Print the records below exactly, and do not carry over any picture.
(Beginning of Records for processing)
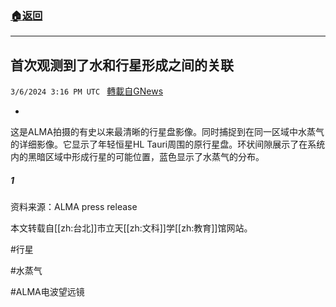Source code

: ###  [:house:返回](README.md)
---


## 首次观测到了水和行星形成之间的关联
`3/6/2024 3:16 PM UTC ` [轉載自GNews](https://gnews.org/articles/2371070)

*

这是ALMA拍摄的有史以来最清晰的行星盘影像。同时捕捉到在同一区域中水蒸气的详细影像。它显示了年轻恒星HL Tauri周围的原行星盘。环状间隙展示了在系统内的黑暗区域中形成行星的可能位置，蓝色显示了水蒸气的分布。

##### 1

资料来源：ALMA press release

本文转载自[[zh:台北]]市立天[[zh:文科]]学[[zh:教育]]馆网站。

#行星

#水蒸气

#ALMA电波望远镜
(End of Records for processing)
**Problem solution**:
Source code

: ###  [:house:返回](README.md)
---


## 首次观测到了水和行星形成之间的关联
`3/6/2024 3:16 PM UTC ` [轉載自GNews](https://gnews.org/articles/2371070)

*

这是ALMA拍摄的有史以来最清晰的行星盘影像。同时捕捉到在同一区域中水蒸气的详细影像。它显示了年轻恒星HL Tauri周围的原行星盘。环状间隙展示了在系统内的黑暗区域中形成行星的可能位置，蓝色显示了水蒸气的分布。

##### 1

资料来源：ALMA press release

本文转载自[[zh:台北]]市立天[[zh:文科]]学[[zh:教育]]馆网站。

#行星

#水蒸气

#ALMA电波望远镜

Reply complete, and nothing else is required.